Author: Clio Heslop · 2025-03-24 · via British Science Association

Joshua Artus, Hannah Yu-Pearson and Charlotte Kemp, Centric Lab
Angela Fonso, Clean Air for Southall & Hayes

When Southall residents starting falling ill due to what they suspected was carcinogenic chemicals in the air from a local factory redevelopment, local authorities reassured them any contamination was within safe levels. The Centric Lab team tell the story of their partnership with the community to reimagine the Health Impact Assessments used to define safe levels and ensure it reflected the lived experience of the local community. 

“One night, I opened my front door to such a strong gas smell I actually thought someone was trying to gas me and I rang the police”.  

These are the words of Janet Griffiths from Southall, west London. Janet is part of a grassroots campaign group called Clean Air for Southall & Hayes (CASH) and this research project has been based around the experiences of this group working in collaboration with Centric Lab, an independent science lab. Good community research should always centre the story of the community it is serving. This story is about people experiencing a health injustice through the systems that govern them. Like many stories of injustice, this one seeks a just ending - an outcome rooted in dignity and a healthy existence.

Good community research should always centre the story of the community it is serving. This story is about people experiencing a health injustice through the systems that govern them. Like many stories of injustice, this one seeks a just ending - an outcome rooted in dignity and a healthy existence.

Summary

Centric Lab and CASH began working together in 2018, finding each other through social media. Since then, we have aimed to co-produce justice-led research on the impacts of air pollution on marginalised communities. This essay tells the story of rewriting the rules of a Health Impact Assessment, a co-production journey that has not only helped a community identify and evidence racial health inequalities but also raised the profile of the issue and led to similar projects across the UK, whilst also demonstrating opportunities to improve policy design and implementation. And although the ending has not yet been written, the impact of the work is being felt more widely than just the story of Southall.

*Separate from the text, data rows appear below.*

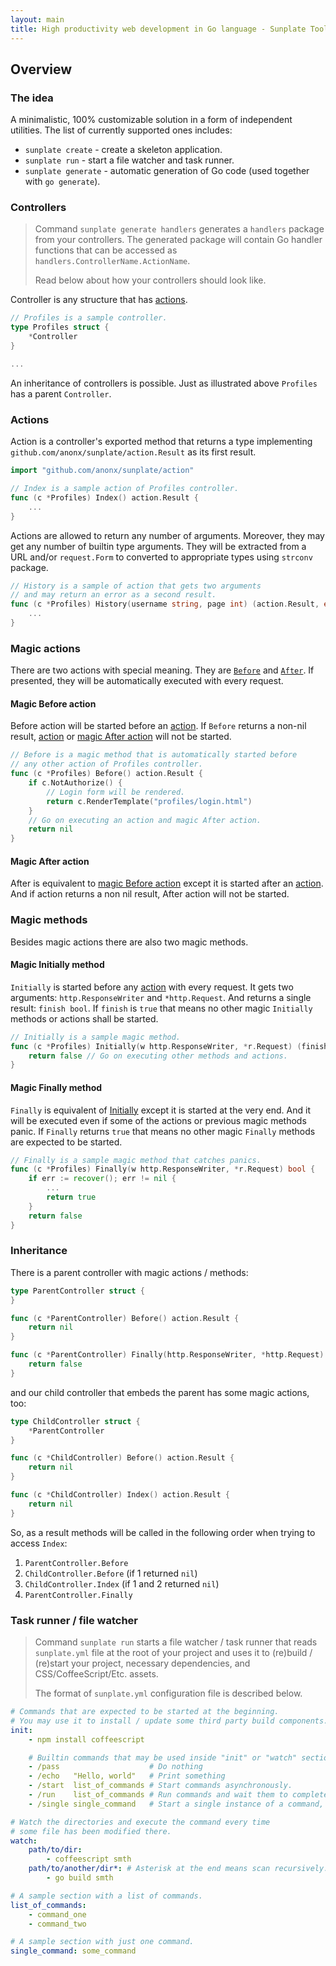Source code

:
 ```yaml
---
layout: main
title: High productivity web development in Go language - Sunplate Toolkit
---
```

## Overview
### The idea
A minimalistic, 100% customizable solution in a form of independent utilities.
The list of currently supported ones includes:

* `sunplate create` - create a skeleton application.
* `sunplate run` - start a file watcher and task runner.
* `sunplate generate` - automatic generation of Go code (used together with `go generate`).

### Controllers
> Command `sunplate generate handlers`
> generates a `handlers` package from your controllers.
> The generated package will contain Go handler functions
> that can be accessed as `handlers.ControllerName.ActionName`.
>
> Read below about how your controllers should look like.

Controller is any structure that has [actions](#actions).

```go
// Profiles is a sample controller.
type Profiles struct {
	*Controller
}

...
```

An inheritance of controllers is possible. Just as illustrated above `Profiles`
has a parent `Controller`.

### Actions
Action is a controller's exported method that returns a type implementing
`github.com/anonx/sunplate/action.Result` as its first result.

```go
import "github.com/anonx/sunplate/action"

// Index is a sample action of Profiles controller.
func (c *Profiles) Index() action.Result {
	...
}
```

Actions are allowed to return any number of arguments.
Moreover, they may get any number of builtin type arguments. They will be extracted
from a URL and/or `request.Form` to converted to appropriate types using `strconv` package.

```go
// History is a sample of action that gets two arguments
// and may return an error as a second result.
func (c *Profiles) History(username string, page int) (action.Result, error) {
	...
}
```

### Magic actions
There are two actions with special meaning. They are
[`Before`](#magic-before-action) and [`After`](#magic-after-action).
If presented, they will be automatically executed with every request.

#### Magic Before action
Before action will be started before an [action](#action). If `Before` returns a non-nil result,
[action](#action) or [magic After action](#magic-after-action) will not be started.

```go
// Before is a magic method that is automatically started before
// any other action of Profiles controller.
func (c *Profiles) Before() action.Result {
	if c.NotAuthorize() {
		// Login form will be rendered.
		return c.RenderTemplate("profiles/login.html")
	}
	// Go on executing an action and magic After action.
	return nil
}
```

#### Magic After action
After is equivalent to [magic Before action](#magic-before-action) except
it is started after an [action](#action).
And if action returns a non nil result, After action will not be started.


### Magic methods
Besides magic actions there are also two magic methods.

#### Magic Initially method
`Initially` is started before any [action](#action) with every request. It gets two arguments:
`http.ResponseWriter` and `*http.Request`. And returns a single result: `finish bool`.
If `finish` is `true` that means no other magic `Initially` methods or actions
shall be started.

```go
// Initially is a sample magic method.
func (c *Profiles) Initially(w http.ResponseWriter, *r.Request) (finish bool) {
	return false // Go on executing other methods and actions.
}
```

#### Magic Finally method
`Finally` is equivalent of [Initially](#magic-initially-method) except it is started at the very end.
And it will be executed even if some of the actions or previous magic methods
panic. If `Finally` returns `true` that means no other magic `Finally` methods are
expected to be started.

```go
// Finally is a sample magic method that catches panics.
func (c *Profiles) Finally(w http.ResponseWriter, *r.Request) bool {
	if err := recover(); err != nil {
		...
		return true
	}
	return false
}
```

### Inheritance
There is a parent controller with magic actions / methods:

```go
type ParentController struct {
}

func (c *ParentController) Before() action.Result {
	return nil
}

func (c *ParentController) Finally(http.ResponseWriter, *http.Request) bool {
	return false
}
```

and our child controller that embeds the parent has some magic actions, too:

```go
type ChildController struct {
	*ParentController
}

func (c *ChildController) Before() action.Result {
	return nil
}

func (c *ChildController) Index() action.Result {
	return nil
}
```

So, as a result methods will be called in the following order
when trying to access `Index`:

1. `ParentController.Before`
2. `ChildController.Before` (if 1 returned `nil`)
3. `ChildController.Index` (if 1 and 2 returned `nil`)
4. `ParentController.Finally`

### Task runner / file watcher

> Command `sunplate run` starts a file watcher / task runner that
> reads `sunplate.yml` file at the root of your project
> and uses it to (re)build / (re)start your project,
> necessary dependencies, and CSS/CoffeeScript/Etc. assets.
>
> The format of `sunplate.yml` configuration file is described
> below.

```yaml
# Commands that are expected to be started at the beginning.
# You may use it to install / update some third party build components.
init:
	- npm install coffeescript

	# Builtin commands that may be used inside "init" or "watch" section.
	- /pass                    # Do nothing
	- /echo   "Hello, world"   # Print something
	- /start  list_of_commands # Start commands asynchronously.
	- /run    list_of_commands # Run commands and wait them to complete.
	- /single single_command   # Start a single instance of a command, make sure the previous one is killed.

# Watch the directories and execute the command every time
# some file has been modified there.
watch:
	path/to/dir:
		- coffeescript smth
	path/to/another/dir*: # Asterisk at the end means scan recursively.
		- go build smth

# A sample section with a list of commands.
list_of_commands:
	- command_one
	- command_two

# A sample section with just one command.
single_command: some_command
```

The community-led approach that we advocate for: 

  • Allows for people’s lived experiences to shape the systems that change their neighbourhoods and livelihoods;
  • Creates dialogue as opposed to relying on a system of scoring, moves towards a less data determinist, more accurate and nuanced identification of health impacts;
  • Influences what democracy, equity, ethical use of data, and sustainable development look like

Co-production with justice-led research and practice can be a site of healing, repairing harms caused and creating new systems of governance and care. This project explores that journey. 

Background

In 2017, soil remediation works began on a highly contested redevelopment of a former gasworks and chemicals factory site in West Southall. Local planning authorities and residents had raised concerns about developing the land, however the Mayor of London’s Office believed that as long as regulations were met this site would “provide thousands of the homes and jobs Londoners need” and thus consent was granted, beginning a 25-year regeneration project.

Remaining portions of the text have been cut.